= Prompt =
Your answer should be the lines below from the one with "This website provides" to the one with "Runs the app in development mode.\", both included, given again exactly and with nothing added.

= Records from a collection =
•••••

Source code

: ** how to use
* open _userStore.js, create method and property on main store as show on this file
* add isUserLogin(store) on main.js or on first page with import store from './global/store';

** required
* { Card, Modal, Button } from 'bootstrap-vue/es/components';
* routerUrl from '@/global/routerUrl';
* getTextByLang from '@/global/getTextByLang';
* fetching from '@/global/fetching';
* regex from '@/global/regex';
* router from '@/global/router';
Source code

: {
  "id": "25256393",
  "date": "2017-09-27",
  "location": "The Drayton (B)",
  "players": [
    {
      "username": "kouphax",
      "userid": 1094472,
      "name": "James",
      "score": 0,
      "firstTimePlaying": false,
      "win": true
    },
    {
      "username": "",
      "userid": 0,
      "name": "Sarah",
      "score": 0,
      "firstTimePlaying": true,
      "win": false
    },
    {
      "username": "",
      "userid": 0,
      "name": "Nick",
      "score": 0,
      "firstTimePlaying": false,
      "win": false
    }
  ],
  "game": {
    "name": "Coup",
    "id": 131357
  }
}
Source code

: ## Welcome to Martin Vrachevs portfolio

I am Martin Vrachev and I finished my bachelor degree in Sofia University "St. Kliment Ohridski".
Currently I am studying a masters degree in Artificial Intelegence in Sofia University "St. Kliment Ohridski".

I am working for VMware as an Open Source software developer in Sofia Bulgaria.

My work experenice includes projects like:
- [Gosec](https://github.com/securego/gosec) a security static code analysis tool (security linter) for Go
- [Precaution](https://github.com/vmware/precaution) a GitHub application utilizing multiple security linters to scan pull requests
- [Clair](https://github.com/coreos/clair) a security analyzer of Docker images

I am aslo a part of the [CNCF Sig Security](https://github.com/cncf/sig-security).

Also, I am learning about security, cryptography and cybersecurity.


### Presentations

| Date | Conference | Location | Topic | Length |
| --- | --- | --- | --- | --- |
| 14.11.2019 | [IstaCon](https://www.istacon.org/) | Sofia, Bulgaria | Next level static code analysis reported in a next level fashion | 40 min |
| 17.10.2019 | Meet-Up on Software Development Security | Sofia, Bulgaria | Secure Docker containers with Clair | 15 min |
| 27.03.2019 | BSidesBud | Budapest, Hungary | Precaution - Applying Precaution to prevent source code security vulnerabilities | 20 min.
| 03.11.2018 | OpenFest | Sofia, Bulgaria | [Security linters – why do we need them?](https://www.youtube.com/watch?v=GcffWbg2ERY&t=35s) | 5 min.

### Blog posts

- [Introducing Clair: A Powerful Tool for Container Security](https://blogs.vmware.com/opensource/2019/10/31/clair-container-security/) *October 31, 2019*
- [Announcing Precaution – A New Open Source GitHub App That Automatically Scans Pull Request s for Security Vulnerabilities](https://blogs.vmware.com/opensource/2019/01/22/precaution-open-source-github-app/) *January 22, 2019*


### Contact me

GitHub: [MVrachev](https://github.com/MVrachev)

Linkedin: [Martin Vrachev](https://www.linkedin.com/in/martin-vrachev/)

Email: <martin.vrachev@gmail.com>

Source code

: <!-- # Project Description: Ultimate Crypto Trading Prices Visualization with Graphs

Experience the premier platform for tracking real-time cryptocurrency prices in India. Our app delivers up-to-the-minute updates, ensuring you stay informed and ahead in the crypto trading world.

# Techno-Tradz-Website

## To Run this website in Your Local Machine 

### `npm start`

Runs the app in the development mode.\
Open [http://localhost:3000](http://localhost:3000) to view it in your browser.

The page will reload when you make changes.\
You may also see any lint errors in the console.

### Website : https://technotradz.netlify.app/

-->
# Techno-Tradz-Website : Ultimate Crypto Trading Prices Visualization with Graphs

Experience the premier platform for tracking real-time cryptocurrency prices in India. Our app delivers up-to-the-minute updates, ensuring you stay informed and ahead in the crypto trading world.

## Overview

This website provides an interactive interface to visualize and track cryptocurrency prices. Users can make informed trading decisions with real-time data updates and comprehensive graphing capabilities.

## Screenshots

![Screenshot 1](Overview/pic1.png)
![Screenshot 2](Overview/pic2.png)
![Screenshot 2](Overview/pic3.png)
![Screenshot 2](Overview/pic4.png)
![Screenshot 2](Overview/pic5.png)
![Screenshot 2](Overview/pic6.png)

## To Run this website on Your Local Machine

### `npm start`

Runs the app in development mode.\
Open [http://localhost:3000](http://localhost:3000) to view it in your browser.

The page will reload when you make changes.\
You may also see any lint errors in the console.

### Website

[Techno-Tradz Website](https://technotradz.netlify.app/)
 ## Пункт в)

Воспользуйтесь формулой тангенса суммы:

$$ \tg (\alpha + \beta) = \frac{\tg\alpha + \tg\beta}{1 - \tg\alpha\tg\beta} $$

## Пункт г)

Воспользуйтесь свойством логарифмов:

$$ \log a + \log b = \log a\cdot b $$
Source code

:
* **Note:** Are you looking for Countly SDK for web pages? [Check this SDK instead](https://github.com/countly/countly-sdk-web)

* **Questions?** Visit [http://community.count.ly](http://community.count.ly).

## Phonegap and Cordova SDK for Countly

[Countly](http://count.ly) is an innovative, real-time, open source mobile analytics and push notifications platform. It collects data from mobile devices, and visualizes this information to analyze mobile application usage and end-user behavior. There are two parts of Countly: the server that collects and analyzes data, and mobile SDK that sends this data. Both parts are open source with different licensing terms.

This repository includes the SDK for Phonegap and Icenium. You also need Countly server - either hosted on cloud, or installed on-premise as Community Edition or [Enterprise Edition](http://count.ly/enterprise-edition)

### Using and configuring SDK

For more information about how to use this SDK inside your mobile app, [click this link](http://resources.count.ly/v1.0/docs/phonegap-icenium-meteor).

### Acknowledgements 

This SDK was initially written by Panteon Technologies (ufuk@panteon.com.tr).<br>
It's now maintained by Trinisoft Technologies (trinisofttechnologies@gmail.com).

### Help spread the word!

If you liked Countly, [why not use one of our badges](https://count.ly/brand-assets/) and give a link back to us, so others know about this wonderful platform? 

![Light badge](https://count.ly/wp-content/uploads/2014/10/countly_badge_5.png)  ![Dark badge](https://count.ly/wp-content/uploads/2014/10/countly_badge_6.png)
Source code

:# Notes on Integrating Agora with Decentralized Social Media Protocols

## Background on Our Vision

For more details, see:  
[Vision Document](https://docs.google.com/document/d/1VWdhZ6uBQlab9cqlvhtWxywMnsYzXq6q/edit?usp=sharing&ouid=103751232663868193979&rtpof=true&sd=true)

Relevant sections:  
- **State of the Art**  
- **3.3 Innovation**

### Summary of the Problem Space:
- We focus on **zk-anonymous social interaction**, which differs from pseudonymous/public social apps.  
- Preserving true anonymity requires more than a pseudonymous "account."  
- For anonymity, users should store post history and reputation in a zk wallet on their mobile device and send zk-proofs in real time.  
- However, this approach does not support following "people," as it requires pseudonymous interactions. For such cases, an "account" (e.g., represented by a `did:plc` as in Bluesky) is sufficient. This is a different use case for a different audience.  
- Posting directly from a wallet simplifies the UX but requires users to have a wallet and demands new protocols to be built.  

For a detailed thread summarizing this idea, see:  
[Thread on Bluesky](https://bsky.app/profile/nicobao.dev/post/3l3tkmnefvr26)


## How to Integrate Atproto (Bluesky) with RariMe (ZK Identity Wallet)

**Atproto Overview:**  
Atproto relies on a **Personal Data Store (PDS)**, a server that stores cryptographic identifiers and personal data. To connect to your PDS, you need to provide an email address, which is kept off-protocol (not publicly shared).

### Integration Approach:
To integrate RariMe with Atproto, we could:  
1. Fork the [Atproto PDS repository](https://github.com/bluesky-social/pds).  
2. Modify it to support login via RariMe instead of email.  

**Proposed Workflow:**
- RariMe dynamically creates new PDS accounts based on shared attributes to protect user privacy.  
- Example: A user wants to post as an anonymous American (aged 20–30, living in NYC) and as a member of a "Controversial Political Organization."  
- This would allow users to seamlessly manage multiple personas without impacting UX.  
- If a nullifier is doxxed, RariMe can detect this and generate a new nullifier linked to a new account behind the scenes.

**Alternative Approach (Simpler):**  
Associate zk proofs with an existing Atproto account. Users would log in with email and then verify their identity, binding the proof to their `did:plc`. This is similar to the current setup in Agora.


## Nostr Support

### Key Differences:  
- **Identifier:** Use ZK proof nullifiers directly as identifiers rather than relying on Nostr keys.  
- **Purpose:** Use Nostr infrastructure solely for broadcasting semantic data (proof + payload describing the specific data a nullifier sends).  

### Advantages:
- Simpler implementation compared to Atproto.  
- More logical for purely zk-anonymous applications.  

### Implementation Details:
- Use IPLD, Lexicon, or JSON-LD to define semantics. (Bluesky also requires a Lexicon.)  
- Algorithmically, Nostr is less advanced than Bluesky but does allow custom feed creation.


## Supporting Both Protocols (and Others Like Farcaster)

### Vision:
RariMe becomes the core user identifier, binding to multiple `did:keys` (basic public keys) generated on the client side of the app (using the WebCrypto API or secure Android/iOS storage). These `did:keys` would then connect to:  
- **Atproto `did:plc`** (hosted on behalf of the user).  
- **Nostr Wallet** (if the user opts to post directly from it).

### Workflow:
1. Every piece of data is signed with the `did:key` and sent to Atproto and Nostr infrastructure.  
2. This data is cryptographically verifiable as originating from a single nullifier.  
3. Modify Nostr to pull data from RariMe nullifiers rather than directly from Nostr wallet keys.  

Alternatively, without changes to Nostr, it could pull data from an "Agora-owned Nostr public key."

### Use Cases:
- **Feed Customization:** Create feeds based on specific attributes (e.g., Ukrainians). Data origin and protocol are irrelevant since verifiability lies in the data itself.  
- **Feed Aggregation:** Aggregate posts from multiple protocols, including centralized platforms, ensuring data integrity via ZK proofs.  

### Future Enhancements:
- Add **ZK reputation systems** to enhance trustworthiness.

•••••

= Answer to the problem =
This website provides an interactive interface to visualize and track cryptocurrency prices. Users can make informed trading decisions with real-time data updates and comprehensive graphing capabilities.

## Screenshots

![Screenshot 1](Overview/pic1.png)
![Screenshot 2](Overview/pic2.png)
![Screenshot 2](Overview/pic3.png)
![Screenshot 2](Overview/pic4.png)
![Screenshot 2](Overview/pic5.png)
![Screenshot 2](Overview/pic6.png)

## To Run this website on Your Local Machine

### `npm start`

Runs the app in development mode.\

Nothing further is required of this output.